In movies and television, concerned friends and families often stage an intervention with a person who is drinking or using drugs in harmful ways.

The hope is that the person, when confronted with people who love them and have their best interests in mind and heart, will make the decision on the spot to stop their use, get help in some form, and begin a new chapter of life. Many tears and hugs later, the person commits to a new way of living.

This is a bit of magical realism, a literary form that weds realistic depictions of the world and people with some magical elements. As an approach for helping someone with a substance use disorder, it may do more damage than good—especially when there are no professionals involved.

Most people know the second they walk into a space and see a certain combination of people that something is afoot and it is not going to be good. It doesn’t matter whether it is in person or a gallery of a video call. The people who are the objects of an intervention most often feel targeted or ambushed. Feeling judged, they often experience embarrassment and shame. They may feel especially vulnerable knowing that other people have been talking about them.

All of this contributes to people adopting a defensive and even defiant stance, which makes it far more difficult to hear and apprehend genuine expressions of concern from others. Those staging the intervention may also take offense or be hurt that their love and expressions of concern are not enough to effect change in someone else. The risk of hurts and harms on all sides is significant.

What are some other and more effective ways to express genuine concern to someone about their alcohol or other drug use?

I first offer some suggestions for clearing a space for a productive conversation and then some open-ended questions. Framing questions well is crucial because they can be judgments in disguise. “You’re not wearing that, are you?” is a judgment in the form of a question.

Those sorts of questions can drive a conversation right off a cliff.

  • Calibrate your expectations. You will not single-handedly in one conversation convert a person to a substance-free lifestyle. There may be no “eureka” moments.
  • Have a one-on-one conversation in a private setting. Staging an intervention with several people as the first move most likely will backfire.
  • Tell the person in advance or right off the bat what you want to discuss. Good friends and close family can always tell when someone is dancing around a topic.
  • Duration of quality conversation matters. Shorter is better to begin. Be prepared to back off if the dynamics are becoming adversarial, which may short-circuit the possibility of future conversations.
  • Draw from your own experience without making it be all about you. Don’t put yourself in the role of expert on someone else’s use or their life. Don’t tell someone, “You’re at rock bottom,” and avoid saying, “You should…” Make statements about your own observations; don’t engage in hearsay because that might feel like gossip.

Below are some generic questions that may serve as starting points for what may be a series of difficult conversations. A good question is one that is not easily and quickly answered in several words. Rather, it opens up the space for walking around and exploring a topic.

  • What was your first experience of drinking or using?

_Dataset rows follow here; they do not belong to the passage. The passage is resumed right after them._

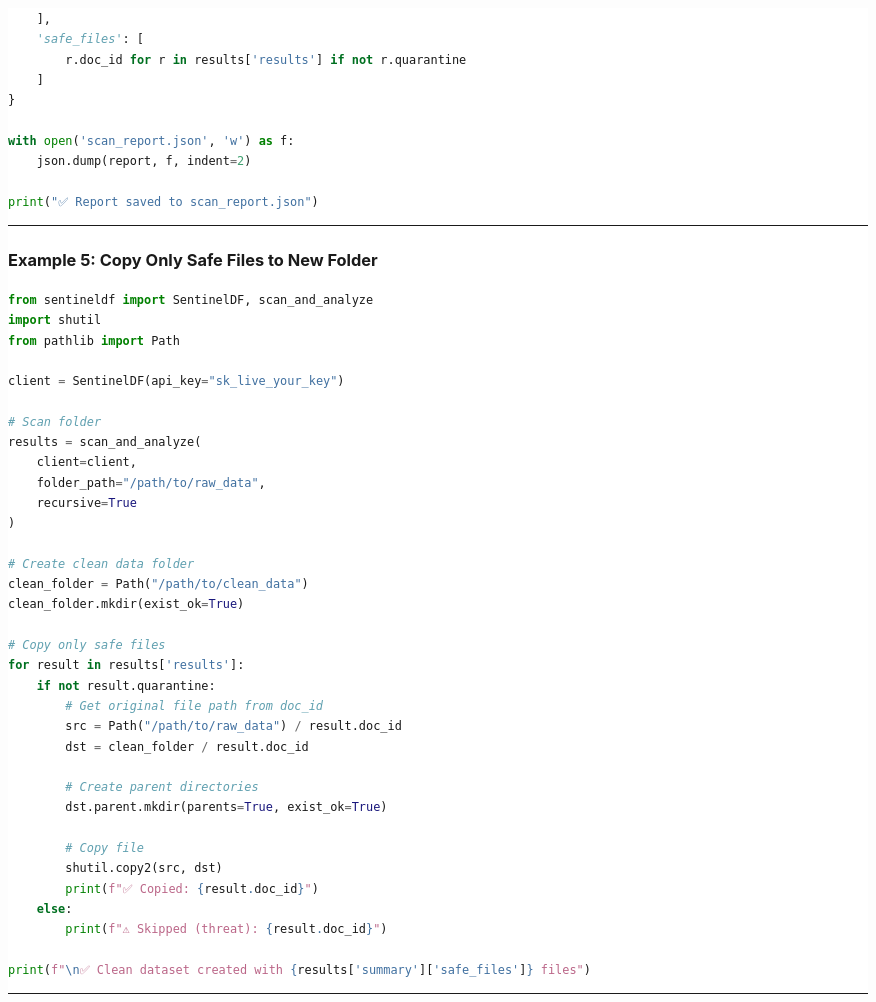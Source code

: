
 ```python
    ],
    'safe_files': [
        r.doc_id for r in results['results'] if not r.quarantine
    ]
}

with open('scan_report.json', 'w') as f:
    json.dump(report, f, indent=2)

print("✅ Report saved to scan_report.json")
```

---

### Example 5: Copy Only Safe Files to New Folder

```python
from sentineldf import SentinelDF, scan_and_analyze
import shutil
from pathlib import Path

client = SentinelDF(api_key="sk_live_your_key")

# Scan folder
results = scan_and_analyze(
    client=client,
    folder_path="/path/to/raw_data",
    recursive=True
)

# Create clean data folder
clean_folder = Path("/path/to/clean_data")
clean_folder.mkdir(exist_ok=True)

# Copy only safe files
for result in results['results']:
    if not result.quarantine:
        # Get original file path from doc_id
        src = Path("/path/to/raw_data") / result.doc_id
        dst = clean_folder / result.doc_id
        
        # Create parent directories
        dst.parent.mkdir(parents=True, exist_ok=True)
        
        # Copy file
        shutil.copy2(src, dst)
        print(f"✅ Copied: {result.doc_id}")
    else:
        print(f"⚠️ Skipped (threat): {result.doc_id}")

print(f"\n✅ Clean dataset created with {results['summary']['safe_files']} files")
```

---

How did it make you feel and did you like it?
  • Do you get pleasure from alcohol or drugs that is different from other pleasures?
  • How do you see yourself and where does your alcohol or drug use fit into this picture?
  • What are your hopes for your life? Do alcohol and drugs help you to realize them? If your hopes and dreams for life have faded, has your use played any part in that?
  • Do you think people expect you to be certain ways and how does your alcohol or drug use intersect with those expectations?
  • Do many people around you drink and use drugs so that you feel a certain pressure to join even if you really don’t want to do so?
  • In western culture, drug and alcohol use is equated with fun, happiness, success, glamour, etc. Does that seem true for you?
  • Are you worried about your own alcohol or drug use?
  • Are there things you need but are not getting? These may be of many sorts. Do alcohol or drugs help to meet those needs?
  • Are there any downsides/bad consequences to your drinking or using drugs? Consequences can be physical and emotional.
  • How do you feel when you are not drinking or using? Do you feel more like yourself? Less like yourself? And what is that self like? Do you like yourself?
  • Do you ever lie about your use, use it secretly in private, or feel guilty about your use?
  • Do you know people care about you and that you always have standing with them?
    Do you ever feel like you need alcohol or drugs rather than want them?
  • Do you see changes in your own behaviors over time? If you do, what were some of the pivotal moments?
  • Could anything else play the same role as alcohol or drugs in your life?

This is a partial list of questions to begin a dialogue. The manner in which questions are asked matters enormously. A series of them asked in a rapid-fire way may feel like an interrogation, which will only make a person defensive.

Be patient and listen. Listen not just to what is said but what is left unsaid. Ask if you can have a further conversation. Extend an invitation for the person to reach out to you.